The government is now relying on a flawed model used to keep Denmark in the EU in 1992 after Danish voters rejected the Maastricht Treaty. The Prime Minister claims that “Denmark negotiated the same sort of legal opt-outs and, 23 years on, they clearly stand and are legally binding. Those are the facts.” He is, sadly, mistaken.
Promises made to Denmark in 1992 were broken. EU leaders pledged that EU citizenship would “not in any way take the place of national citizenship”. Less than a decade later, the ECJ declared that EU citizenship would “be the fundamental status of nationals of the Member States”. That claim has now been repeated by EU courts on 80 occasions, most recently in a case concerning the government’s faltering attempts to deport Abu Hamza’s daughter-in-law.
Denmark was also promised that it would remain in control of Danish citizenship. Yet the ECJ has said it can decide the conditions under which a person loses Danish citizenship. Our Supreme Court said last year that the ECJ’s decisions fly “in the face of the clear language” of the promises made to Denmark in 1992.

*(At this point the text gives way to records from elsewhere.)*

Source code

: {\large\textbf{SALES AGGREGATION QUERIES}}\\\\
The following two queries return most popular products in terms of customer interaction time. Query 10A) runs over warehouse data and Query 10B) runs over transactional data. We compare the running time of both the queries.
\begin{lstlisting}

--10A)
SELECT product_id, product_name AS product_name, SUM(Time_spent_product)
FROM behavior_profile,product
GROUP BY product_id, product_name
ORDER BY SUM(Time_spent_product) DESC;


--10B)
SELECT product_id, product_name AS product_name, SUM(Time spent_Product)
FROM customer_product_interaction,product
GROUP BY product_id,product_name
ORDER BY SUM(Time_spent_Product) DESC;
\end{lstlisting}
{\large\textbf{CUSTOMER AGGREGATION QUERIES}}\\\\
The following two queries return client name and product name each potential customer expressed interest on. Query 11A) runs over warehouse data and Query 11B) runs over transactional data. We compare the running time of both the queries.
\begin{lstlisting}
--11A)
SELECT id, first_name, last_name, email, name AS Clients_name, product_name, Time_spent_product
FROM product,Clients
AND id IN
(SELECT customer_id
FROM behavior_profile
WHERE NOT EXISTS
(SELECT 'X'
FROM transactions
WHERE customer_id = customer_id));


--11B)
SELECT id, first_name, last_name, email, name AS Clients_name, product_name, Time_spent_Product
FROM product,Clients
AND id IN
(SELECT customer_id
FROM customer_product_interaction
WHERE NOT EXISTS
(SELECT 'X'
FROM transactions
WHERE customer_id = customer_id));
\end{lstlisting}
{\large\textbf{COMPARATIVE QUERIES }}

The government’s next claim is that its deal will be “binding in international law”. This is misleading. The draft agreement says it is “in conformity” with the EU Treaties. Under the 1969 Vienna Convention, this means the EU Treaties will have precedence over the renegotiation in international law.
Finally, the government promises the agreement will be deposited at the United Nations. Registering treaties with the UN was introduced as a means of preventing secret treaties that caused many wars throughout history. The UN itself states that registration will not change an agreement’s status and that it will accept any document the British government gives it. The Danish agreement was registered at the UN, but this did not stop EU judges overruling it.
EU judges have in any event stated that they will ignore international law where it conflicts with the EU Treaties. In 2008, the ECJ said that “the obligations imposed by an international agreement cannot have the effect of prejudicing the constitutional principles” of the EU Treaties. This is particularly significant, since the case involved the ECJ refusing to uphold UN Security Council resolutions. Under international law, these have precedence over everything else.
The best the government will get will be a political, not a legal, agreement from the EU. As the president of the European Council, Donald Tusk, said in December, the UK will obtain “a political declaration because it’s impossible to change the treaty before the referendum”. The ECJ has previously said that such a political declaration “has no legal significance”.
What does this all mean? Any person who contends that his or her legal rights are adversely affected by the renegotiation will be able to challenge it in the courts and ask the ECJ to annul the agreement. EU judges will not enforce this deal. When members of the public come to cast their votes in the referendum, they should be aware that the EU’s promises will have no better legal status than an unsigned contract.